[Source texts of formatted documents]
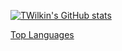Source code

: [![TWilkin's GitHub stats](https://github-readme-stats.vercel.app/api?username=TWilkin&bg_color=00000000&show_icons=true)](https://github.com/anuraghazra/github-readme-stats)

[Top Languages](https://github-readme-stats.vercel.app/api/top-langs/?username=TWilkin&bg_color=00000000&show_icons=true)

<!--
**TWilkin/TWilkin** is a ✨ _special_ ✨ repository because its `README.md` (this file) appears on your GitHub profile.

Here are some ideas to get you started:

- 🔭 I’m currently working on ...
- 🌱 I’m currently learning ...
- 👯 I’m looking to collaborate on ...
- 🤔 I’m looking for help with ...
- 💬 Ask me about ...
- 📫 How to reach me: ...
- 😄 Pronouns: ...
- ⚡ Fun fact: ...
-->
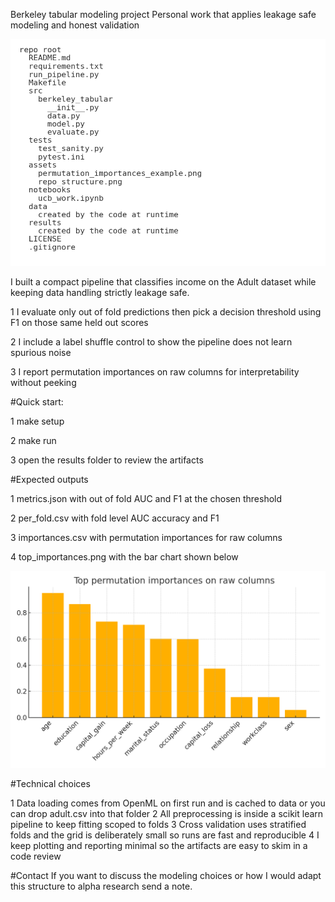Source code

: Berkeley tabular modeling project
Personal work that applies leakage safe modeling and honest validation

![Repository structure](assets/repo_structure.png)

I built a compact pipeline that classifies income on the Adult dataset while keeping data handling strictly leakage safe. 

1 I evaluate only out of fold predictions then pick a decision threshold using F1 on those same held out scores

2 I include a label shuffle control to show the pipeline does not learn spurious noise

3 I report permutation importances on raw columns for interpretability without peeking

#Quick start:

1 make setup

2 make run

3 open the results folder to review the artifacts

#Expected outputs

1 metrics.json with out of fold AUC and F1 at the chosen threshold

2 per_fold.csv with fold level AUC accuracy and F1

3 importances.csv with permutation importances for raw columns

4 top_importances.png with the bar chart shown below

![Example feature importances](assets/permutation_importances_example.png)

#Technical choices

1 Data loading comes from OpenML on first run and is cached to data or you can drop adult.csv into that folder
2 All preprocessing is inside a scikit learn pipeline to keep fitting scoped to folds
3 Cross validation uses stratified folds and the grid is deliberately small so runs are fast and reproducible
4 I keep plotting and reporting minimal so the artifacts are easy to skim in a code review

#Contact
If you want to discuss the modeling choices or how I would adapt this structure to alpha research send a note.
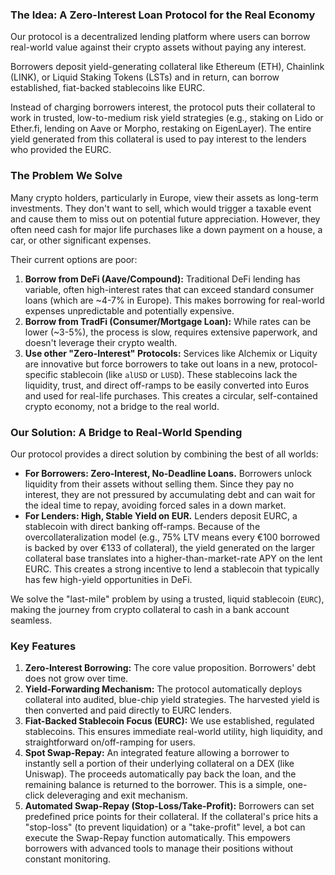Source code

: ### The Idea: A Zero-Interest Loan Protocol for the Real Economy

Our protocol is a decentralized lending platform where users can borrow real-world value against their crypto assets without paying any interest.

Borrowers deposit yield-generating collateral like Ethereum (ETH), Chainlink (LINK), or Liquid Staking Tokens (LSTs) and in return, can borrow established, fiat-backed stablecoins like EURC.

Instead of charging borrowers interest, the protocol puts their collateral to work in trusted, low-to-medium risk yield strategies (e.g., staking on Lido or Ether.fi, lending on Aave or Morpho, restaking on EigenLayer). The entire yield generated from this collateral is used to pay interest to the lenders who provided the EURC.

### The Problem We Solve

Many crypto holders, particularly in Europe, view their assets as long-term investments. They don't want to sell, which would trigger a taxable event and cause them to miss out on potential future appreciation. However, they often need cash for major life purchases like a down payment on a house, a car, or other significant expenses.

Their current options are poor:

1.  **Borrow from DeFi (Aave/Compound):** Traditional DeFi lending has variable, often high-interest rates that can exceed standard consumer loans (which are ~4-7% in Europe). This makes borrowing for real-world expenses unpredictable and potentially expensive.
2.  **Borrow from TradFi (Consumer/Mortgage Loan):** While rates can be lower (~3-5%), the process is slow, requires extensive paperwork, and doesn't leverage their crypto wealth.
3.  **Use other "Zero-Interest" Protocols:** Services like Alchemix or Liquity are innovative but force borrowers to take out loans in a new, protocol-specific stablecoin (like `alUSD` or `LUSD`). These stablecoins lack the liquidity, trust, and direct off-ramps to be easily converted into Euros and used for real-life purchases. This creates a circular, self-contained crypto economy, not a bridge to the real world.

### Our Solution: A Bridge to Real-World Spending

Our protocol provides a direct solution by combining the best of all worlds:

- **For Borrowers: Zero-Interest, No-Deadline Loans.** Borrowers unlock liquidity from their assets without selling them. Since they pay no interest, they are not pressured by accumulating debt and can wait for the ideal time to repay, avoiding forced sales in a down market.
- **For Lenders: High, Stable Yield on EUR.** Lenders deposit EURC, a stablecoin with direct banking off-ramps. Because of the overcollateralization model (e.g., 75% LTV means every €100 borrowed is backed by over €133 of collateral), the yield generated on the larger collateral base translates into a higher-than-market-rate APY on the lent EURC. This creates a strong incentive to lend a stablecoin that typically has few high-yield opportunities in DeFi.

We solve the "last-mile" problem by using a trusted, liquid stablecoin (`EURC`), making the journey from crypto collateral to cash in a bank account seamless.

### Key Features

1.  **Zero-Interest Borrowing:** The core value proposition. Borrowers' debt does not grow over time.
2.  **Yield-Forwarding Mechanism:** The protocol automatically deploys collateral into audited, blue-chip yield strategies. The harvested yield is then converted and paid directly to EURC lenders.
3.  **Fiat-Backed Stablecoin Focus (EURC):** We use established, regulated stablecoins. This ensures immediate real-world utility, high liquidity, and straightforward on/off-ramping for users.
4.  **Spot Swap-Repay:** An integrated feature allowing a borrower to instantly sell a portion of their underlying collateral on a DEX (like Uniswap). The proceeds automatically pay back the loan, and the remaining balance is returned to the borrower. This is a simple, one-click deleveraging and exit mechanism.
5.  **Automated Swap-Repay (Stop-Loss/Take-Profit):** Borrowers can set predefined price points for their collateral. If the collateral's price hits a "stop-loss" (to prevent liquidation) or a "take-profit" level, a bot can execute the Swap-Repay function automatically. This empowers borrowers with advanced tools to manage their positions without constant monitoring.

- What to work on -
The requested lines run from the one with "and exit mechanism." through the last line of the records. Return them exactly.

- Written answer -
4.  **Spot Swap-Repay:** An integrated feature allowing a borrower to instantly sell a portion of their underlying collateral on a DEX (like Uniswap). The proceeds automatically pay back the loan, and the remaining balance is returned to the borrower. This is a simple, one-click deleveraging and exit mechanism.
5.  **Automated Swap-Repay (Stop-Loss/Take-Profit):** Borrowers can set predefined price points for their collateral. If the collateral's price hits a "stop-loss" (to prevent liquidation) or a "take-profit" level, a bot can execute the Swap-Repay function automatically. This empowers borrowers with advanced tools to manage their positions without constant monitoring.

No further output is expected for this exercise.